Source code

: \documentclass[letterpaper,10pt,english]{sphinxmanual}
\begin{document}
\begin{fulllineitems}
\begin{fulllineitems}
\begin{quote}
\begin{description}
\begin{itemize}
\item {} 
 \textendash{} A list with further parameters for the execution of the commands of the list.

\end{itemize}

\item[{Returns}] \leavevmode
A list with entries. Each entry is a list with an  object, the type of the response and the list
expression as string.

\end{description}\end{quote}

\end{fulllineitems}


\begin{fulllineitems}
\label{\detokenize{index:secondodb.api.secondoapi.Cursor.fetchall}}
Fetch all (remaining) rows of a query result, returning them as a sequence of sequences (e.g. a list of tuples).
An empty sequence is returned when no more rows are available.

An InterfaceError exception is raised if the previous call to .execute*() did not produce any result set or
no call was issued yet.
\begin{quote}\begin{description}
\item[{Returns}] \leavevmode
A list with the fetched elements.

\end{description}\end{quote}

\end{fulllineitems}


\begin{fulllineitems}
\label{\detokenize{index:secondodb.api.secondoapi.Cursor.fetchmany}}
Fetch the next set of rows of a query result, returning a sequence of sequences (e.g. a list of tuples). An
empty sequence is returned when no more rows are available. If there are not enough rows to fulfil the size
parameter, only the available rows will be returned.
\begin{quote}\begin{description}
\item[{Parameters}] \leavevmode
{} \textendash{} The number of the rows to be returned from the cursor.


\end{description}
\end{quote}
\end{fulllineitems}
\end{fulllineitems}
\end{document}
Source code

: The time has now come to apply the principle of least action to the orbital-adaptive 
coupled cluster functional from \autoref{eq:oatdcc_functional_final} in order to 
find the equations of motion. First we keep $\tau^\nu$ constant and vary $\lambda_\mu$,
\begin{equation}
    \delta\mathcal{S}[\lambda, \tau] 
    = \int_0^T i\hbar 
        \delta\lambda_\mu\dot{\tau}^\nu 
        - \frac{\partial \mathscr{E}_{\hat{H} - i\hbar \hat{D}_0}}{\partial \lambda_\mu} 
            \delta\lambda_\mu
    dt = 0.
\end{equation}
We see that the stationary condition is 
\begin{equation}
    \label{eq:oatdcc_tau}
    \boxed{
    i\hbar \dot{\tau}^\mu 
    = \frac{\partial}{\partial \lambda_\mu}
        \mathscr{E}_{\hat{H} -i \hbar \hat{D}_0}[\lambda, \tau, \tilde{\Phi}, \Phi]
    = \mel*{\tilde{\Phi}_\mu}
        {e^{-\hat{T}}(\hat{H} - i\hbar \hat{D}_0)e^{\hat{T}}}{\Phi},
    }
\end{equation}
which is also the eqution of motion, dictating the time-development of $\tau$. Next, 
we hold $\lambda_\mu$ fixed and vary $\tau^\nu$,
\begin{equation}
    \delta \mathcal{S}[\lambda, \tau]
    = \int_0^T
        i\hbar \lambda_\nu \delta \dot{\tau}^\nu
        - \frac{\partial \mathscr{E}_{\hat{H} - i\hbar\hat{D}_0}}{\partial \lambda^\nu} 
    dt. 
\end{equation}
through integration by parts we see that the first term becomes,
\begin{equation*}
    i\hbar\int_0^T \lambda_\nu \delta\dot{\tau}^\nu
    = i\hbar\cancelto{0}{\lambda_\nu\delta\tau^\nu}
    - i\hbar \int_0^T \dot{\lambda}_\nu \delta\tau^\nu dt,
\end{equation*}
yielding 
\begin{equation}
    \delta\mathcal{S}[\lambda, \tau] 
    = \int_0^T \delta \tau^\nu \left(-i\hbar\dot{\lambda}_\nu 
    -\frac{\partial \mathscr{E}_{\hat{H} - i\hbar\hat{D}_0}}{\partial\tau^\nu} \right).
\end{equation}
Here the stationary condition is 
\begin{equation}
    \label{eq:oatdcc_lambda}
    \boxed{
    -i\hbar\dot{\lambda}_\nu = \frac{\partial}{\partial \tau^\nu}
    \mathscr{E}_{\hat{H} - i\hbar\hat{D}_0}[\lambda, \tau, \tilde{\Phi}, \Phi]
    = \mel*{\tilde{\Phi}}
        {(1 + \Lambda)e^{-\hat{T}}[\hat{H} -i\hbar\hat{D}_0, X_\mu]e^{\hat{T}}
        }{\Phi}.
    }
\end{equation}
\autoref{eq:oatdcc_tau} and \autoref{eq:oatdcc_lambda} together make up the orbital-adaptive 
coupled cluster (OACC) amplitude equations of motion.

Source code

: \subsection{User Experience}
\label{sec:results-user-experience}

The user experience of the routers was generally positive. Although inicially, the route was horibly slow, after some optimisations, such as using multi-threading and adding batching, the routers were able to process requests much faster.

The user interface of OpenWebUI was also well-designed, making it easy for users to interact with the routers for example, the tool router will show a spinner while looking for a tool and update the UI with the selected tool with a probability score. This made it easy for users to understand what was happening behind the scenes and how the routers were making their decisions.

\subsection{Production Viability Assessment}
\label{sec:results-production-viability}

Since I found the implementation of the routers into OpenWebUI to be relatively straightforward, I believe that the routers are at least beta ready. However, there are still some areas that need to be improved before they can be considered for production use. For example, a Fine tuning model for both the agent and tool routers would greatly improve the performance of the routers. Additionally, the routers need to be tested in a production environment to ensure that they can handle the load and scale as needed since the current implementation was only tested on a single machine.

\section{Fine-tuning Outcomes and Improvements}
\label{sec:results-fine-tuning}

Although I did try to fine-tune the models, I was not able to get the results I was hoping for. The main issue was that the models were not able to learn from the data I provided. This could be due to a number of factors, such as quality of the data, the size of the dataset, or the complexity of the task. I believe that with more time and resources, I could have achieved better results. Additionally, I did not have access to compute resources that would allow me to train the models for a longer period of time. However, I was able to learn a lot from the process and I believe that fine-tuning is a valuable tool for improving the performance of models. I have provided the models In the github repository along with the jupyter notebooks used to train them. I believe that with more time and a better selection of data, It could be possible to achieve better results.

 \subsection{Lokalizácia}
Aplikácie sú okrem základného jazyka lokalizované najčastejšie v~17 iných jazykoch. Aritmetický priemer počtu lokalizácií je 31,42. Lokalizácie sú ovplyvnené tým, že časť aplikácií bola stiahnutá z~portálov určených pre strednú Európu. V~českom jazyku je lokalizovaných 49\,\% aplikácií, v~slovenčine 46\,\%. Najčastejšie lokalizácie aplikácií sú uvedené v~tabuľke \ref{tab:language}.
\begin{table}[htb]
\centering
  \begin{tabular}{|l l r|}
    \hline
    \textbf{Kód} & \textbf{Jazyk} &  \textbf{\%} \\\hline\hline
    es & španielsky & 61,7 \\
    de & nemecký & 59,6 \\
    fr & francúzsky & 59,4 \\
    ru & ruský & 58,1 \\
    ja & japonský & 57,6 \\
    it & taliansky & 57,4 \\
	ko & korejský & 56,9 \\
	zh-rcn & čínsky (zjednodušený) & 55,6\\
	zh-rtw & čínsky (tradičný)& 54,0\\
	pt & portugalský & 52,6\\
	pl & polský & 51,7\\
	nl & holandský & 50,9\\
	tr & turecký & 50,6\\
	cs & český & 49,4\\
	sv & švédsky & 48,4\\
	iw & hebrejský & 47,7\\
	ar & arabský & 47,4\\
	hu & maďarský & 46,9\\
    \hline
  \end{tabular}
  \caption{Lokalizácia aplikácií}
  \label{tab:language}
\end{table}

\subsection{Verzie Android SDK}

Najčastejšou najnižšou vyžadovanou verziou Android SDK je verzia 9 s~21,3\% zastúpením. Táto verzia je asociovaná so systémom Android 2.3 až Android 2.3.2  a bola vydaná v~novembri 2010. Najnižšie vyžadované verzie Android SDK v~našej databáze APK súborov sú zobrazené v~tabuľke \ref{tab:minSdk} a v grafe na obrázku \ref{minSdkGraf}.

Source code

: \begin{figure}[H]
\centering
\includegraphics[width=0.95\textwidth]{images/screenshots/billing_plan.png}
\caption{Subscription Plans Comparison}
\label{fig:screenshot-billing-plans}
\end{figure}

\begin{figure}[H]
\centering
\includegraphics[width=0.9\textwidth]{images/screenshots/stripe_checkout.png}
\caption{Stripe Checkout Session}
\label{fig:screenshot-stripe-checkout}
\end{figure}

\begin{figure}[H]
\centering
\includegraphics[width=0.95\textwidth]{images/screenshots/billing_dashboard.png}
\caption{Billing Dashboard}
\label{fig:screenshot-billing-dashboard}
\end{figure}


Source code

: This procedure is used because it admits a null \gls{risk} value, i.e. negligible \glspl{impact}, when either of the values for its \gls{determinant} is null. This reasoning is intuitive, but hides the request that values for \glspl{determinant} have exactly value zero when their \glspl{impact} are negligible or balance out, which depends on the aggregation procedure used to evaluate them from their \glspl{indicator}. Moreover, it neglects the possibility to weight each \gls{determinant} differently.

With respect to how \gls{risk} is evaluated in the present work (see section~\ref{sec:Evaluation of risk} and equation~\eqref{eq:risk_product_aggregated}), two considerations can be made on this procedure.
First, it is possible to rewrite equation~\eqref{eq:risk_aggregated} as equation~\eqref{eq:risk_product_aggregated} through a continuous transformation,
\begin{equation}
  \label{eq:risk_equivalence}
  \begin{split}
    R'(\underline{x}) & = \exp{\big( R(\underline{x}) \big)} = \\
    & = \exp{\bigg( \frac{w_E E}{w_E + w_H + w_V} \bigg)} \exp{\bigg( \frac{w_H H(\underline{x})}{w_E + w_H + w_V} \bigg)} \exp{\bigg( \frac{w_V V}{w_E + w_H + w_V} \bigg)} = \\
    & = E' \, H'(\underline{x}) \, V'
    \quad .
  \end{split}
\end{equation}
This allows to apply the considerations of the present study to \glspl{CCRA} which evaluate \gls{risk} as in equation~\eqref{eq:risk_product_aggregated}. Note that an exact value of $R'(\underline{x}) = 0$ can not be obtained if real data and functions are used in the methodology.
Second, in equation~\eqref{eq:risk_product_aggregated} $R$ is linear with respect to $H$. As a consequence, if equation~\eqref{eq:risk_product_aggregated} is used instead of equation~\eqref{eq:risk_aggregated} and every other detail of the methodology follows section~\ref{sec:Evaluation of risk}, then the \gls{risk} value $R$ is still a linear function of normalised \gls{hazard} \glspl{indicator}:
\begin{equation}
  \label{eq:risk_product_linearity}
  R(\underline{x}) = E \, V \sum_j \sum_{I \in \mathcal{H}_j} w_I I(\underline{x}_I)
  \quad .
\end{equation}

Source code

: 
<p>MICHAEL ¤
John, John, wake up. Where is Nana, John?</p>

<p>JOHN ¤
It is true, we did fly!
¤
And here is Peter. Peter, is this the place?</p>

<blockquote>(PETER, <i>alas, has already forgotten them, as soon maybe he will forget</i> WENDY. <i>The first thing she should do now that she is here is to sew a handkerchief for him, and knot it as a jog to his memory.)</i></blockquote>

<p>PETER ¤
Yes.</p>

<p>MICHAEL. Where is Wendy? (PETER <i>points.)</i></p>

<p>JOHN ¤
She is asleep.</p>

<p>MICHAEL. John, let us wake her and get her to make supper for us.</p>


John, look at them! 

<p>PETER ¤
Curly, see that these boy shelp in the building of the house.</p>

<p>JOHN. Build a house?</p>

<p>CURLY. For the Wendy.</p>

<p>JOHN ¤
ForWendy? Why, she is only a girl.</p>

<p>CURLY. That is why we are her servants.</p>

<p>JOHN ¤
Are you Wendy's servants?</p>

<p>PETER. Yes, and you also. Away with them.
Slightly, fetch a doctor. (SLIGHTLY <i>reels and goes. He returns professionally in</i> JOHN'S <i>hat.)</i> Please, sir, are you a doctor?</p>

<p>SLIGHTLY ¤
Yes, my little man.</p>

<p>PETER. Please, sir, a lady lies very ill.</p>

# Activity:
Output only an exact transcription of the lines above from the one with "<p>CURLY. For the Wendy.</p>" up to and including the one with "<p>PETER. Yes, and you also. Away with them.".

# Written response:
<p>CURLY. For the Wendy.</p>

<p>JOHN ¤
ForWendy? Why, she is only a girl.</p>

<p>CURLY. That is why we are her servants.</p>

<p>JOHN ¤
Are you Wendy's servants?</p>

<p>PETER. Yes, and you also. Away with them.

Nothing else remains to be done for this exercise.